%%
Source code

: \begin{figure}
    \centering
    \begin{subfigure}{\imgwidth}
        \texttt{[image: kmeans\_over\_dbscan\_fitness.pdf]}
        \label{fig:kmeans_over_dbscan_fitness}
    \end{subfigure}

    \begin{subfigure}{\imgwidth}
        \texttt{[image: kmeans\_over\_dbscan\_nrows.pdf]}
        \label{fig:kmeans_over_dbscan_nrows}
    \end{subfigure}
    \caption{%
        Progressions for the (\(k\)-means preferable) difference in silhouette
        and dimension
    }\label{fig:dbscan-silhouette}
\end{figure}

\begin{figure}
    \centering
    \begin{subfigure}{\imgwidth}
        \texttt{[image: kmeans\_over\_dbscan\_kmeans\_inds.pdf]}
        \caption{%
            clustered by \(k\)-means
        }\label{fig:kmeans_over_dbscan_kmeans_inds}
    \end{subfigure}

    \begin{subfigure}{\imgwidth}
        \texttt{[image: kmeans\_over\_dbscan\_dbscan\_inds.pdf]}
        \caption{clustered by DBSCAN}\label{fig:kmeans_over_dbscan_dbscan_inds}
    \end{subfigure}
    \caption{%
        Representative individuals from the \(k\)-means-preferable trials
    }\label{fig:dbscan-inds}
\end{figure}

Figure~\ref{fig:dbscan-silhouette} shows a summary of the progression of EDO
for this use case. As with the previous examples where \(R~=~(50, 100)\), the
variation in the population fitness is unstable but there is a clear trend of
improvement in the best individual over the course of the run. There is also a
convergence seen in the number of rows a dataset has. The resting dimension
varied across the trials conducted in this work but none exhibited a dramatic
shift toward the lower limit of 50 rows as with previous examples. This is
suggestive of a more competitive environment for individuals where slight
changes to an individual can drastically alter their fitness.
%%
**Exercise objective:** From the records above, copy each line that contains the word "examples".

**Completed exercise:**
for this use case. As with the previous examples where \(R~=~(50, 100)\), the
shift toward the lower limit of 50 rows as with previous examples. This is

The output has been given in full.